EXERCISE DESCRIPTION
Using the listing below, work out how many lines carry the word "introduction", and state nothing but that number.

****

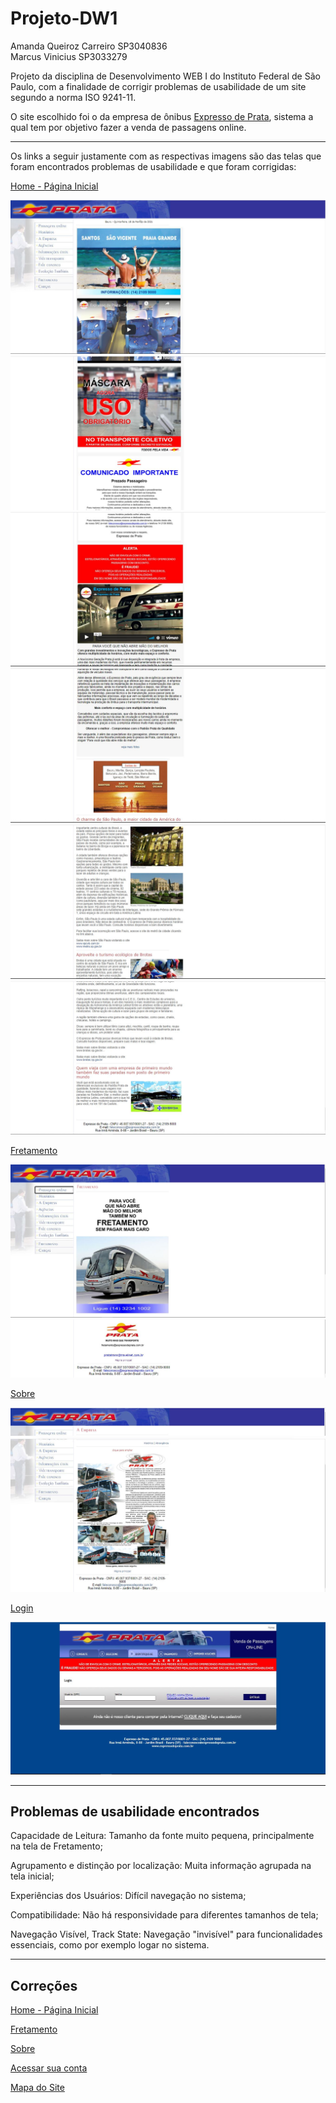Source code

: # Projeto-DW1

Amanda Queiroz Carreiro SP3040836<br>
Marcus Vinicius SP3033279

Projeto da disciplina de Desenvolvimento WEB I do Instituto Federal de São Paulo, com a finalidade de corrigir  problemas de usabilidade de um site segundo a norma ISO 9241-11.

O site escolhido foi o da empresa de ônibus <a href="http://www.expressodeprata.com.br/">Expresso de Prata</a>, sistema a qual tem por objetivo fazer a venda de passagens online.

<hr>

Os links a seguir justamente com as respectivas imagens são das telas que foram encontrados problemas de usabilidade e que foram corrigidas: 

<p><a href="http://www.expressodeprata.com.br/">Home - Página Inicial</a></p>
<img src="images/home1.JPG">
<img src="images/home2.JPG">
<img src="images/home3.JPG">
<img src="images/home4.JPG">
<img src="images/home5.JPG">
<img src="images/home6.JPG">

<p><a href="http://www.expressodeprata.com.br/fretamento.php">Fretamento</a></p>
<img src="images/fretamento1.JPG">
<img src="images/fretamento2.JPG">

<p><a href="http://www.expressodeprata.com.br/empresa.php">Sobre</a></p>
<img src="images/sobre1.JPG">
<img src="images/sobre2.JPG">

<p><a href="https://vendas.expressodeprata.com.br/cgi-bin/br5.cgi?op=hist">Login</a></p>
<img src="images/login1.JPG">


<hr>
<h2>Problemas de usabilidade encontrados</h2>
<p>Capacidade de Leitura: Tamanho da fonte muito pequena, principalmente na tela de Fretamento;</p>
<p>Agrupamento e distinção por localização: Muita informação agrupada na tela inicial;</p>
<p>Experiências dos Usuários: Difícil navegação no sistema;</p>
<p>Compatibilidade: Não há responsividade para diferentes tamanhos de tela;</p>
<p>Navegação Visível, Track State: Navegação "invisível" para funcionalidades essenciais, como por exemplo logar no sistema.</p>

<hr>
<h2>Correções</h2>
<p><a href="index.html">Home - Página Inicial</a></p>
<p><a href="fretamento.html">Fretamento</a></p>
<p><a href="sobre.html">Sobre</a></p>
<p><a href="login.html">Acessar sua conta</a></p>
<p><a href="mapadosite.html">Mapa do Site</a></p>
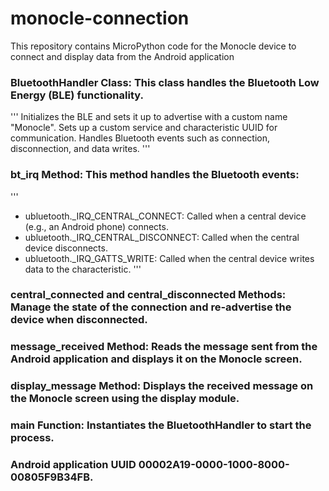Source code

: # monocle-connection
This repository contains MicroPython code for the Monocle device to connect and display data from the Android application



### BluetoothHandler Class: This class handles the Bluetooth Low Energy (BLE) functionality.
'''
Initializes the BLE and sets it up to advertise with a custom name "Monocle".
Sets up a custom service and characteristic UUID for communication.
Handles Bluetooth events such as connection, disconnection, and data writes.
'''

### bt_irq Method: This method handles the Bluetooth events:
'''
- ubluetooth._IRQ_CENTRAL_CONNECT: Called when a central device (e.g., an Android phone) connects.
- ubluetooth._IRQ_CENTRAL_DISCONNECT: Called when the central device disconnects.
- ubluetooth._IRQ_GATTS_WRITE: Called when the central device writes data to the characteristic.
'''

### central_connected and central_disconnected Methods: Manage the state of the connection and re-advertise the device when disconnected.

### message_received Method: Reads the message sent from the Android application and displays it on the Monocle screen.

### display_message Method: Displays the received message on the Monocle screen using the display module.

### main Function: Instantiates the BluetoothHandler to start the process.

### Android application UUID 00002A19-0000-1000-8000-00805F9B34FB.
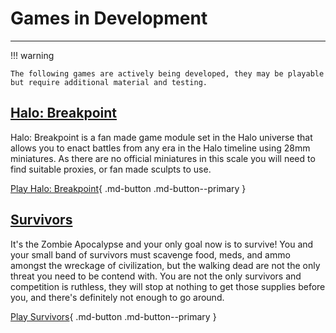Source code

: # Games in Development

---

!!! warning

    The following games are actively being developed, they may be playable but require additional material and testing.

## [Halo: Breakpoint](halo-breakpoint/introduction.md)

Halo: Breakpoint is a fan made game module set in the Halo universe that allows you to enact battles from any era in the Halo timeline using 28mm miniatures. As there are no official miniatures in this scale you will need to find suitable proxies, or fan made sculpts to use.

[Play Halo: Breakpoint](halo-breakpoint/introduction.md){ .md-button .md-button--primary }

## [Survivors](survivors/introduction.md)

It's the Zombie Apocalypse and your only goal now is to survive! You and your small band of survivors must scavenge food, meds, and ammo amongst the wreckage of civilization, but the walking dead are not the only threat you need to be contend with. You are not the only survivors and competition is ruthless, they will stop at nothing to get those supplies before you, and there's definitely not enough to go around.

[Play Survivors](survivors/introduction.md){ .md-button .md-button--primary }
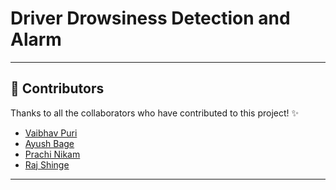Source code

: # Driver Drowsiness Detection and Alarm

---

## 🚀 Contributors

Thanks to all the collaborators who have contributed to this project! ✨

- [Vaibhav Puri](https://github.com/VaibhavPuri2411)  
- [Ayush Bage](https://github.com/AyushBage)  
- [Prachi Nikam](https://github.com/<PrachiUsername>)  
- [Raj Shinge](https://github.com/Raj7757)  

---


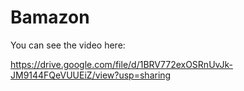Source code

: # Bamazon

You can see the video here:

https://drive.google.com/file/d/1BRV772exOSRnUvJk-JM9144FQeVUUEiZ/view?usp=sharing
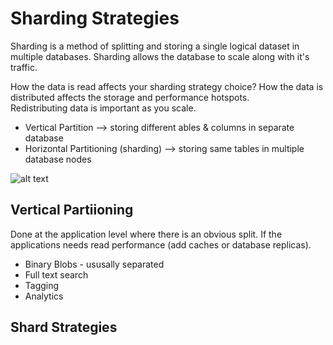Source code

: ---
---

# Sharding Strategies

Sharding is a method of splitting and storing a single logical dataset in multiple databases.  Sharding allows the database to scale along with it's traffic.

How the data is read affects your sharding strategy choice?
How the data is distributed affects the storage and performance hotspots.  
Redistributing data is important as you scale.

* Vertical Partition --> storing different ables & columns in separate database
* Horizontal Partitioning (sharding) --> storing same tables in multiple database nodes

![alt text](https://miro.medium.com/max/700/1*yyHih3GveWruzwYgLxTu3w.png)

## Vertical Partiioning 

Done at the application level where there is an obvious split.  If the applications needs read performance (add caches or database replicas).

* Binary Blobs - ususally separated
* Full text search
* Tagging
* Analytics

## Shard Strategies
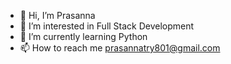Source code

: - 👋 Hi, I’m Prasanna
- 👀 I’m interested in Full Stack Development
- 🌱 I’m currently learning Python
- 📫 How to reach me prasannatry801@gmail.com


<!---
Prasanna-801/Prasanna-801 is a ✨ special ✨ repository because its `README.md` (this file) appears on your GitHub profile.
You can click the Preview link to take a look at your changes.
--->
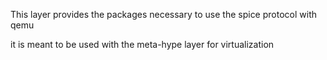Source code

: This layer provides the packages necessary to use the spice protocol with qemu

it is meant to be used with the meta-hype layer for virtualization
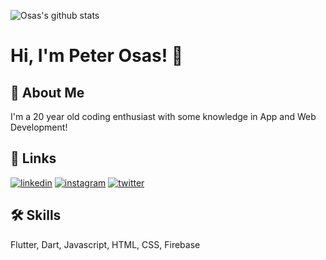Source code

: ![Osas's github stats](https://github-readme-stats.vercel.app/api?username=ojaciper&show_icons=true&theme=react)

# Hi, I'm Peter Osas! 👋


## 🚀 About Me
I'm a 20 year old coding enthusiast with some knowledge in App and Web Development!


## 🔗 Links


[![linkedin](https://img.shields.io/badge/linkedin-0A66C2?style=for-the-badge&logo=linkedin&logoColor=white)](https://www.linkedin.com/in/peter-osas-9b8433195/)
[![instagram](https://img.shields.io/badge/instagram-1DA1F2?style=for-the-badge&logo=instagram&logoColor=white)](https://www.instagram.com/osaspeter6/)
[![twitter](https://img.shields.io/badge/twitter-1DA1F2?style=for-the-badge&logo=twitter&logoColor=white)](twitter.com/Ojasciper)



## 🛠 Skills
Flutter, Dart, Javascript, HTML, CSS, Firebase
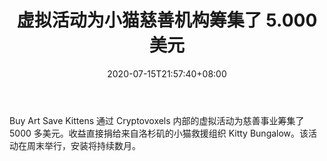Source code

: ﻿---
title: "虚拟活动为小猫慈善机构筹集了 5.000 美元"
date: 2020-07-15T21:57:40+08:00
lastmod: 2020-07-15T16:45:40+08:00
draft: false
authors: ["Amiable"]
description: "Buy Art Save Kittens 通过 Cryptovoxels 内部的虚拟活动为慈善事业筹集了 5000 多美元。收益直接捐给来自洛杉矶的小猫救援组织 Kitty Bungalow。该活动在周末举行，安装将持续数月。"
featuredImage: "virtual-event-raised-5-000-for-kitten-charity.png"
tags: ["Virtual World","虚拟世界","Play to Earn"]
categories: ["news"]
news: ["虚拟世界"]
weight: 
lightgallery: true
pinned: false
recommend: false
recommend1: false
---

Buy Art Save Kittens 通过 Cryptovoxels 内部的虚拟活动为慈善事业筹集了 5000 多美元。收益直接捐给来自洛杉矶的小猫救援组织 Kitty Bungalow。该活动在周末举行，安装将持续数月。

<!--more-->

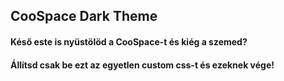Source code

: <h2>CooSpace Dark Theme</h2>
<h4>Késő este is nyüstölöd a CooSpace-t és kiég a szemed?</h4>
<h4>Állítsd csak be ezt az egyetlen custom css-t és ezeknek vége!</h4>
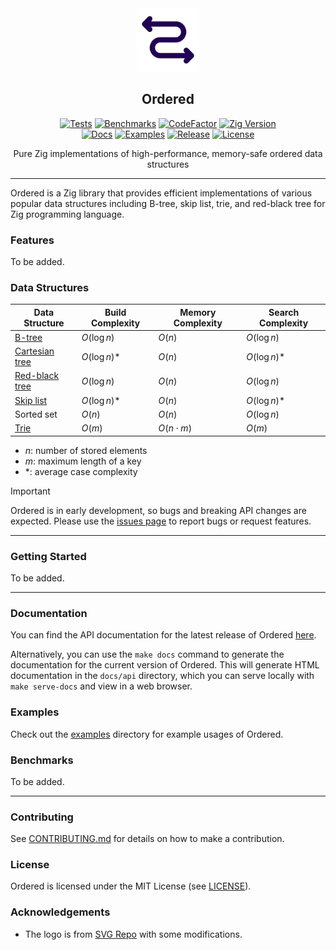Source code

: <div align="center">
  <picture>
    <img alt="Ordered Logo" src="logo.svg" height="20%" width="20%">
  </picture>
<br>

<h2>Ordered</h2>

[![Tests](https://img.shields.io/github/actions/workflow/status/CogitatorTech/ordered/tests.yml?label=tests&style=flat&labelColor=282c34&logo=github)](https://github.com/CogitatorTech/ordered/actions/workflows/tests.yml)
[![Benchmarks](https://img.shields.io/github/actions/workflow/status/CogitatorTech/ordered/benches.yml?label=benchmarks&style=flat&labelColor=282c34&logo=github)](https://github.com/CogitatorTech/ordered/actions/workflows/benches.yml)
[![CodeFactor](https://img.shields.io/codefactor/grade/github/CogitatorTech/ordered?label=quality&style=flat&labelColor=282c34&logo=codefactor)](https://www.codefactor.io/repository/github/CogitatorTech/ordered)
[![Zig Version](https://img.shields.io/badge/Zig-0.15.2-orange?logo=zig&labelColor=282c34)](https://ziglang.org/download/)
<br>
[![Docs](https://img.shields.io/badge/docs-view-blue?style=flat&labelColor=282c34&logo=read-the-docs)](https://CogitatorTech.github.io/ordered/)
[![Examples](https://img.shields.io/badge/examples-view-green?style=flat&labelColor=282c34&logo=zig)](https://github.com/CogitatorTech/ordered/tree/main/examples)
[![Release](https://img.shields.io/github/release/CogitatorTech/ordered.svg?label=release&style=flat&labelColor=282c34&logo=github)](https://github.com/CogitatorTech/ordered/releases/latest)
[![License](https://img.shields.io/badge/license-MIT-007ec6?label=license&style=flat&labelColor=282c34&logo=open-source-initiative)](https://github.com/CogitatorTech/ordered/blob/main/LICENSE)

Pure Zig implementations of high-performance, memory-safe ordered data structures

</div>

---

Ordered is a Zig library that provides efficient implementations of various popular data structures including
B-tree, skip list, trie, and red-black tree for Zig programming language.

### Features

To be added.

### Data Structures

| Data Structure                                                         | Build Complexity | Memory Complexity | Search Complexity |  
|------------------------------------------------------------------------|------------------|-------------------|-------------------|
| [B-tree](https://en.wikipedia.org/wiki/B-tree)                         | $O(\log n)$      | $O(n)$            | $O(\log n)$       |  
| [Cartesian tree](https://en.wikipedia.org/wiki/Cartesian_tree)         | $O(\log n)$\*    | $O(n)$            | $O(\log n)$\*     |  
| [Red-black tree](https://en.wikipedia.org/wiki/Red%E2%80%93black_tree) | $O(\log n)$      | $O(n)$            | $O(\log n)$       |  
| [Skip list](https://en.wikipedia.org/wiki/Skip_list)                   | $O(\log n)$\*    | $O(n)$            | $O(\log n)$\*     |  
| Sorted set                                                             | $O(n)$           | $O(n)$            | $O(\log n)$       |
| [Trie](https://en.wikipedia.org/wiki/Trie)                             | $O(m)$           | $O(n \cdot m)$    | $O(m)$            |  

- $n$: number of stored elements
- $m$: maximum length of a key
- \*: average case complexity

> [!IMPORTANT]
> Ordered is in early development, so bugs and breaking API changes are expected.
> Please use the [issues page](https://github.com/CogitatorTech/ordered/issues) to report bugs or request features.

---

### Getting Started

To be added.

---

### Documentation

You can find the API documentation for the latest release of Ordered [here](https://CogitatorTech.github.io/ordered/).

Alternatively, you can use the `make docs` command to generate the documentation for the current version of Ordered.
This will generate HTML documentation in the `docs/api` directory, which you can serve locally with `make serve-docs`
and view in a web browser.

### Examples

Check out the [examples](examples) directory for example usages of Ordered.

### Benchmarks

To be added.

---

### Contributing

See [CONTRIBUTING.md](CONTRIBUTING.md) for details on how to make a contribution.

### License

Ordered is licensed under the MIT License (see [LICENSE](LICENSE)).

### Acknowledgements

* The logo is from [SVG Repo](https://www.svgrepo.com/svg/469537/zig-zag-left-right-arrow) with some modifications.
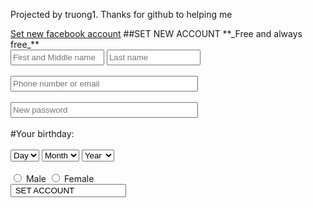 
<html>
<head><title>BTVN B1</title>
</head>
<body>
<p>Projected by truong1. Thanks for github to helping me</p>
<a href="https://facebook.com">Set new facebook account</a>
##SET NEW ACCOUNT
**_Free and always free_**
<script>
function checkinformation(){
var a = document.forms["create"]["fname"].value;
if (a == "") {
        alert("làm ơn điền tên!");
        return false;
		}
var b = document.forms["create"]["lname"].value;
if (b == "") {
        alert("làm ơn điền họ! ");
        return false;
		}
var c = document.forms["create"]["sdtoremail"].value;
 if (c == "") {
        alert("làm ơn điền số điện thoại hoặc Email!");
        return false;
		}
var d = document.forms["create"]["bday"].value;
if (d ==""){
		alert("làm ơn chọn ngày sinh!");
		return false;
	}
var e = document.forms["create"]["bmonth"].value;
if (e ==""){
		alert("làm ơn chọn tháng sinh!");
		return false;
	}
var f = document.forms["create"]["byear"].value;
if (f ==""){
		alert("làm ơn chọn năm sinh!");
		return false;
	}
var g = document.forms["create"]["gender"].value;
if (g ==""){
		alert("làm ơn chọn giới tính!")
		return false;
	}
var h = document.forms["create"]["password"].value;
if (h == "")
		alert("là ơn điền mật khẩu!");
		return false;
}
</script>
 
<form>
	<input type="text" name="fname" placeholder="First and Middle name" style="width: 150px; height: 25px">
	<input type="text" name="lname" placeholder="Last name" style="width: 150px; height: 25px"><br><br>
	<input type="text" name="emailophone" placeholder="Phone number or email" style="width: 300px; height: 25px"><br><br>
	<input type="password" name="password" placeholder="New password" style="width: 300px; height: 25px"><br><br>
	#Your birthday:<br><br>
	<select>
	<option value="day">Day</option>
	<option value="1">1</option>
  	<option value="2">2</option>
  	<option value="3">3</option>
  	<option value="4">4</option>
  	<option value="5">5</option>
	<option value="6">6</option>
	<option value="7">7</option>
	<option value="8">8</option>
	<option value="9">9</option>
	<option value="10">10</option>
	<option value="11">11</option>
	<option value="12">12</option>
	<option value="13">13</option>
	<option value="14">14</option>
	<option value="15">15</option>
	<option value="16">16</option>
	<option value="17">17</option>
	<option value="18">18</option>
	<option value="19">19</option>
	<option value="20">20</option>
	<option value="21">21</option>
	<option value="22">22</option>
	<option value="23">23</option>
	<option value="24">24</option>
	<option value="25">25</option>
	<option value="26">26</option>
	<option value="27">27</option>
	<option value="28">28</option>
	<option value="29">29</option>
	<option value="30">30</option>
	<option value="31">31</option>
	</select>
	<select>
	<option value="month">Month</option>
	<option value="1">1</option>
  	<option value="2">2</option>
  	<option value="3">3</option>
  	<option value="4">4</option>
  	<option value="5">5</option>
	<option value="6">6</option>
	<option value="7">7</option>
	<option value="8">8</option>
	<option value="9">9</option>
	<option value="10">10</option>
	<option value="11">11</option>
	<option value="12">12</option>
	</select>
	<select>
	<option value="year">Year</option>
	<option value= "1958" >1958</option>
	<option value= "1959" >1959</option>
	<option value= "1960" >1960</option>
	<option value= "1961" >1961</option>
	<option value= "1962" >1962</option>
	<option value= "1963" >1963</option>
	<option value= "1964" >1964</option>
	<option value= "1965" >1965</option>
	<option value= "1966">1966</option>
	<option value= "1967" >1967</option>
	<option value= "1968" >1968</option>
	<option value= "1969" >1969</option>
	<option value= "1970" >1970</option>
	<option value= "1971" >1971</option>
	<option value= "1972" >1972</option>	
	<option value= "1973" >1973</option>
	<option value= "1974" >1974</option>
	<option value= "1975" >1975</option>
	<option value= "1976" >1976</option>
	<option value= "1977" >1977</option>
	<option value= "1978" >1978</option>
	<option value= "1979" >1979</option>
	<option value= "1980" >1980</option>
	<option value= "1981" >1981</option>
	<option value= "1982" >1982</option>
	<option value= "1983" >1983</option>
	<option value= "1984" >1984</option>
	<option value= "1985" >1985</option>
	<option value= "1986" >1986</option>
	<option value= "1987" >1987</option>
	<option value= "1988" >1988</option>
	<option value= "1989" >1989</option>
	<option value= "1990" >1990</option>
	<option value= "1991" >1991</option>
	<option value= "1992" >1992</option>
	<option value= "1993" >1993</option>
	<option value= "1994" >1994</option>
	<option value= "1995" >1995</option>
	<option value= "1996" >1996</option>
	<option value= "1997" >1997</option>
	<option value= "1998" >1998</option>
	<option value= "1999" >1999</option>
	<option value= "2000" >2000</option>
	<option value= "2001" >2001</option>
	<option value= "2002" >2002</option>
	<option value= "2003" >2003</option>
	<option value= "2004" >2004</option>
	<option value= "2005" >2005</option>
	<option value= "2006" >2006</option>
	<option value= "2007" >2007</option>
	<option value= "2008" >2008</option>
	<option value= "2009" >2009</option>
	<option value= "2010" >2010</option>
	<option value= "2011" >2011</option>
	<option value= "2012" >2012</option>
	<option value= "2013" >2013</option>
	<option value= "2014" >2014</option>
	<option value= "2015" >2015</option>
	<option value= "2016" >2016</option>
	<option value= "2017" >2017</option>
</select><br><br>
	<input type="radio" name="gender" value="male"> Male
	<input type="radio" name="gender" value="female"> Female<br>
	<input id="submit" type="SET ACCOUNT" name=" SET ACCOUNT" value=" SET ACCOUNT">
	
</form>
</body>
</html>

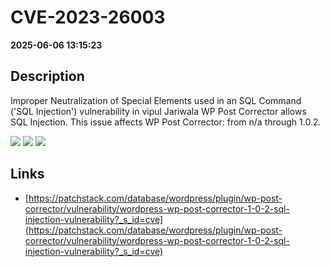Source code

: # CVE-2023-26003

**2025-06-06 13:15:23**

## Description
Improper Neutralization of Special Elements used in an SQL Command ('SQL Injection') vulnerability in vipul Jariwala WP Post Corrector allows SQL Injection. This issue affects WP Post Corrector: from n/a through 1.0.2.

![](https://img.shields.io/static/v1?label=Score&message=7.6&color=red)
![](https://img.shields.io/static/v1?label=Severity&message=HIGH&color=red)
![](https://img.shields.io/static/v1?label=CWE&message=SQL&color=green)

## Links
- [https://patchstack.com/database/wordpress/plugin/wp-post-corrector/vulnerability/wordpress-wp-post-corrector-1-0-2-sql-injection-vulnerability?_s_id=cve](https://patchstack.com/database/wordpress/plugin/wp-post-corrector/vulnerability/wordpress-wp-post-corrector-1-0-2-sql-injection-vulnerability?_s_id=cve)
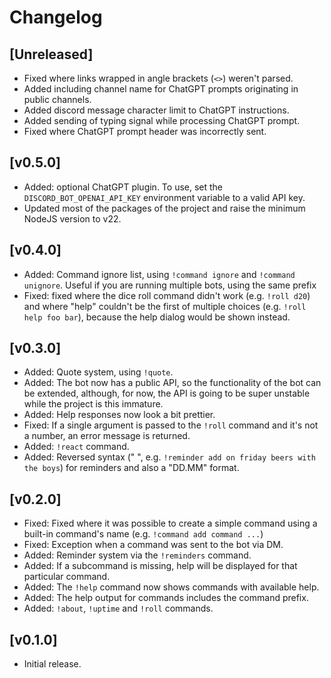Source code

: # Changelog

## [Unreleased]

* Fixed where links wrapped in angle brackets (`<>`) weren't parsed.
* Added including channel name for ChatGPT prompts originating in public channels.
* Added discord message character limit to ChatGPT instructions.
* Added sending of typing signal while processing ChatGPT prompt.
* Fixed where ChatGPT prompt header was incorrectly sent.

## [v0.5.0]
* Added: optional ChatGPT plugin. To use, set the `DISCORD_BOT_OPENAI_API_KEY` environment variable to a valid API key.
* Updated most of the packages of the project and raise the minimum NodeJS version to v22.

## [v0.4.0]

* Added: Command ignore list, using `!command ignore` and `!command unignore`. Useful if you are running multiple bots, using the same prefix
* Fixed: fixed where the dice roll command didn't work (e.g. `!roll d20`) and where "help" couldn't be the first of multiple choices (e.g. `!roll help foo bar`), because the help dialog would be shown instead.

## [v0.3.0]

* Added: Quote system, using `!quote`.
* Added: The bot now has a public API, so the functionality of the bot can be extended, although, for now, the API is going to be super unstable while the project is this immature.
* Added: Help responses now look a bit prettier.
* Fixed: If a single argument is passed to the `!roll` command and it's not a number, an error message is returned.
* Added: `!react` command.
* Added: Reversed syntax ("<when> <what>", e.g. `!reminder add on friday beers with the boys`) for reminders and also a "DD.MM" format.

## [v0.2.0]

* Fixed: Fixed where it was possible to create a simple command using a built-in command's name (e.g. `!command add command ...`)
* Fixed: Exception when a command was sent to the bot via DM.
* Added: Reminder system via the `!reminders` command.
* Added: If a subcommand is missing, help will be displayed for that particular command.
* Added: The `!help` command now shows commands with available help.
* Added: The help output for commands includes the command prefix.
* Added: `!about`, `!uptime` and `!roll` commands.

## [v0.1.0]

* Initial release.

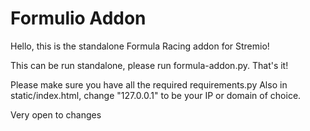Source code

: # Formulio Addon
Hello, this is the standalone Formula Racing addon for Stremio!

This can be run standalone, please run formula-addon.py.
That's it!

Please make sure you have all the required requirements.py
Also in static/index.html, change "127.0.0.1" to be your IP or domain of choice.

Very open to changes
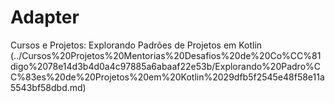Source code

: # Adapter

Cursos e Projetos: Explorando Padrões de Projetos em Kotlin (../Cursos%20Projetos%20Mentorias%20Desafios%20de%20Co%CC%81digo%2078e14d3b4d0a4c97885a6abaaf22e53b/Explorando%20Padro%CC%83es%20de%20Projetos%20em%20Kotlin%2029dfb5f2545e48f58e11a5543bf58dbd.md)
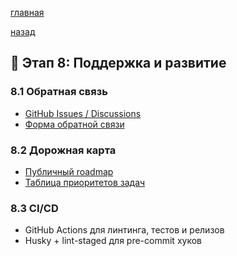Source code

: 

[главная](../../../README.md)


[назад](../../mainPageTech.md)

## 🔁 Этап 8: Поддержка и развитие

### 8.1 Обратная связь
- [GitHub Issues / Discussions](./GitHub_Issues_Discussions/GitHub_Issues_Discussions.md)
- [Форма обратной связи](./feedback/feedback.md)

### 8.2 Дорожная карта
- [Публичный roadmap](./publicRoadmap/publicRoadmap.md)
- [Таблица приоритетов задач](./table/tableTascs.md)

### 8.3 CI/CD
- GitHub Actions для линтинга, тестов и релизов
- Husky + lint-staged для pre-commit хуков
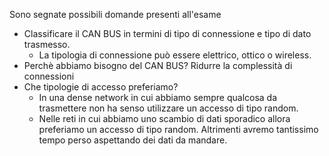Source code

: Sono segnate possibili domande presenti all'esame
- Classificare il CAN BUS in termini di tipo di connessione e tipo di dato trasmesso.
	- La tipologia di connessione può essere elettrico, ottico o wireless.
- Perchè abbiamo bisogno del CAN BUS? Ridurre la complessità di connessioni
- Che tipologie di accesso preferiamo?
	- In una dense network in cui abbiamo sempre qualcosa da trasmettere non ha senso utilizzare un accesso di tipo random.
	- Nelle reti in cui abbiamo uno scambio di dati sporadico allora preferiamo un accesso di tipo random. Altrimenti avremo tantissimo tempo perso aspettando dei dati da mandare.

****

SOLUTION BELOW
4